Ryan J. Longman
2019
Methodological Intercomparisons of Station-Based Gridded Meteorological Products: Utility, Limitations, and Paths Forward
Andrew J. Newman,
Martyn P. Clark,
Ryan J. Longman,
Thomas W. Giambelluca
Journal of Hydrometeorology, Volume 20, Issue 3
Abstract This study presents a gridded meteorology intercomparison using the State of Hawaii as a testbed. This is motivated by the goal to provide the broad user community with knowledge of interproduct differences and the reasons differences exist. More generally, the challenge of generating station-based gridded meteorological surfaces and the difficulties in attributing interproduct differences to specific methodological decisions are demonstrated. Hawaii is a useful testbed because it is traditionally underserved, yet meteorologically interesting and complex. In addition, several climatological and daily gridded meteorology datasets are now available, which are used extensively by the applications modeling community, thus an intercomparison enhances Hawaiian specific capabilities. We compare PRISM climatology and three daily datasets: new datasets from the University of Hawai‘i and the National Center for Atmospheric Research, and Daymet version 3 for precipitation and temperature variables only. General conclusions that have emerged are 1) differences in input station data significantly influence the product differences, 2) explicit prediction of precipitation occurrence is crucial across multiple metrics, and 3) attribution of differences to specific methodological choices is difficult and limits the usefulness of intercomparisons.
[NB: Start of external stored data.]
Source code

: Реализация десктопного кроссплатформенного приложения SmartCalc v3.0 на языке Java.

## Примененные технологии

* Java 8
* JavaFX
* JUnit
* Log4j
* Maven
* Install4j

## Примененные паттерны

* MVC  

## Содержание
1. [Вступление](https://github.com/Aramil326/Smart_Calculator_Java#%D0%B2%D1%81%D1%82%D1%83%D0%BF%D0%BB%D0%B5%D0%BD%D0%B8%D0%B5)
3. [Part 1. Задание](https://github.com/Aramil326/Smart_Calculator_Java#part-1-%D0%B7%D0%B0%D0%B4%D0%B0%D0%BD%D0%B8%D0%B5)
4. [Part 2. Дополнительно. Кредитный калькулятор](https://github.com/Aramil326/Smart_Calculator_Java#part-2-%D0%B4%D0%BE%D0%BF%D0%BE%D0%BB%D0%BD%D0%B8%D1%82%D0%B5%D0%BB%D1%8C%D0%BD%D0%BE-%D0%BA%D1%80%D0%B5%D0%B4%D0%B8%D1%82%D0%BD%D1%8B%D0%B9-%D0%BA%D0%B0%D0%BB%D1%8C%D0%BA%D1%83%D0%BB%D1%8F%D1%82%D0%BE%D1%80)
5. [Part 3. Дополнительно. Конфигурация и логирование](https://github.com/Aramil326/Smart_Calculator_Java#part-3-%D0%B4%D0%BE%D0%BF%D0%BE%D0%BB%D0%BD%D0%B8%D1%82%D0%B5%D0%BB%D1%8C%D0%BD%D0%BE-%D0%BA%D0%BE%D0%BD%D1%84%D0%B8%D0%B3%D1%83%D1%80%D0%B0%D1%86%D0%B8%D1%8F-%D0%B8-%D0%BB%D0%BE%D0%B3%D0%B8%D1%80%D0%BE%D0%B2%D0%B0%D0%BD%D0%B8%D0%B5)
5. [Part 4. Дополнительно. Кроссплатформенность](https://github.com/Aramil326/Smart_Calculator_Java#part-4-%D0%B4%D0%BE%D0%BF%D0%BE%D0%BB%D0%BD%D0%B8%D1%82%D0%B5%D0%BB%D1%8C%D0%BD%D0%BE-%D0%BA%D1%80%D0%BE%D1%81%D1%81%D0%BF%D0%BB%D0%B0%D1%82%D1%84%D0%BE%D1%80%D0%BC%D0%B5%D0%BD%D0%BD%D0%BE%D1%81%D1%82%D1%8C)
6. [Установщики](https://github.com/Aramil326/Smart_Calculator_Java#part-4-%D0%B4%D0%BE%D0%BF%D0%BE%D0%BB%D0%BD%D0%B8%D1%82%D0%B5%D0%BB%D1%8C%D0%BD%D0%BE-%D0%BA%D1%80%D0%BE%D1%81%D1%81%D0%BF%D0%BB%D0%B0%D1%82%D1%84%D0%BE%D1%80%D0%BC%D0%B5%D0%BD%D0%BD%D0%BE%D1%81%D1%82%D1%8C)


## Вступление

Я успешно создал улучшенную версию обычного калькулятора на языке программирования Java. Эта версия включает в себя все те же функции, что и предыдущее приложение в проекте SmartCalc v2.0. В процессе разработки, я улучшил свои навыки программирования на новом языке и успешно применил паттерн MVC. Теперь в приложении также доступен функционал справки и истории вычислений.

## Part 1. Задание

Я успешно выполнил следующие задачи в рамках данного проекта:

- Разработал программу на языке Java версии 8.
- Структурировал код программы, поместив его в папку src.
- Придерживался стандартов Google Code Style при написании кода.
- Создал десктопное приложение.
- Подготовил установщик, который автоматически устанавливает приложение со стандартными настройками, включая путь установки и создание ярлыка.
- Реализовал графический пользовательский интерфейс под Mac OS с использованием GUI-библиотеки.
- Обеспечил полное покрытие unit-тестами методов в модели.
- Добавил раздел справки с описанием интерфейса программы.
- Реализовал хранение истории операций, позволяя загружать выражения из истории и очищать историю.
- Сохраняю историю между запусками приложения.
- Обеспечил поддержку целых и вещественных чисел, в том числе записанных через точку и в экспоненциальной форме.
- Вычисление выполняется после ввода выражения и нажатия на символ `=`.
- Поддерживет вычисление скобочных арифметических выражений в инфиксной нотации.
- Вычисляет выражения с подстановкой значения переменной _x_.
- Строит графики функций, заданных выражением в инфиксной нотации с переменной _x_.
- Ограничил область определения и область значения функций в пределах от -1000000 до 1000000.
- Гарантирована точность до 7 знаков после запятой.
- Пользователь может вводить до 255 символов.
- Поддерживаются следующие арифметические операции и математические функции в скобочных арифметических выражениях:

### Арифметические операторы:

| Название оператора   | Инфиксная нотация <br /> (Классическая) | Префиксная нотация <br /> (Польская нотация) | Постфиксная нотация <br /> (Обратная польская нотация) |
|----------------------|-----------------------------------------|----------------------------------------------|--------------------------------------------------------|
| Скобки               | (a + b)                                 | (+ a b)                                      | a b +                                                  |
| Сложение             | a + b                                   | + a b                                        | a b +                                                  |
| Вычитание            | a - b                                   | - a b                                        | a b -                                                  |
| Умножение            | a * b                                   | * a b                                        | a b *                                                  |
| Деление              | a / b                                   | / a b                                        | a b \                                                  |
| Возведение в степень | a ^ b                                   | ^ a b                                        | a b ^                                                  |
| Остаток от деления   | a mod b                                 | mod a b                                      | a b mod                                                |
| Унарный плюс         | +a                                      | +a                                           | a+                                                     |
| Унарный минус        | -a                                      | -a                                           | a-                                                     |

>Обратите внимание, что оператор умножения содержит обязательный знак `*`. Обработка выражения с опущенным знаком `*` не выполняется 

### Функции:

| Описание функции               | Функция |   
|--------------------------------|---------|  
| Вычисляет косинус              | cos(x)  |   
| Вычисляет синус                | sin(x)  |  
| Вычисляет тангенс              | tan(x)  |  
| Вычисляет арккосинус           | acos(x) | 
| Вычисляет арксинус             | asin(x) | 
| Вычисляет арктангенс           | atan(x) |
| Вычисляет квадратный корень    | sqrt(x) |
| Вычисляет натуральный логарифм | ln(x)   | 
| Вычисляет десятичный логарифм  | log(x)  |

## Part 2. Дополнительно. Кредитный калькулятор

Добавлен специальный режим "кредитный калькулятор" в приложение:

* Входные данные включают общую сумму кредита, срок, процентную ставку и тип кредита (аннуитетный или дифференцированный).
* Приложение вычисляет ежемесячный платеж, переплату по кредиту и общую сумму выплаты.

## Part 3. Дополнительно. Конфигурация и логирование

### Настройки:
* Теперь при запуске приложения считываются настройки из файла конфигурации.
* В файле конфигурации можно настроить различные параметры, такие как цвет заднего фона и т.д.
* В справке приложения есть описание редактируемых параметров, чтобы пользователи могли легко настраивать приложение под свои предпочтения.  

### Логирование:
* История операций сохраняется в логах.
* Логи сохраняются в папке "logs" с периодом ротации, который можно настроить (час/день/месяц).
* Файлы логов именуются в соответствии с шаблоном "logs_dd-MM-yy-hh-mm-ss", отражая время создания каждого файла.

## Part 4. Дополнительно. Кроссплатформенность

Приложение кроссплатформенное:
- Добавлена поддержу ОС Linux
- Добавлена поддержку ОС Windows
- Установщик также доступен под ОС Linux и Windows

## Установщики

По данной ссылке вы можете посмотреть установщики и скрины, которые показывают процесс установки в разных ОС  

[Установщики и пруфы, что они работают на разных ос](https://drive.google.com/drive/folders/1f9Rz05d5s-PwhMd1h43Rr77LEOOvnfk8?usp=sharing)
Because generating gridded meteorological fields is an elaborate process with many methodological choices interacting in complex ways, future work should 1) develop modular frameworks that allows users to easily examine the breadth of methodological choices, 2) collate available nontraditional high-quality observational datasets for true out-of-sample validation and make them publicly available, and 3) define benchmarks of acceptable performance for methodological components and products.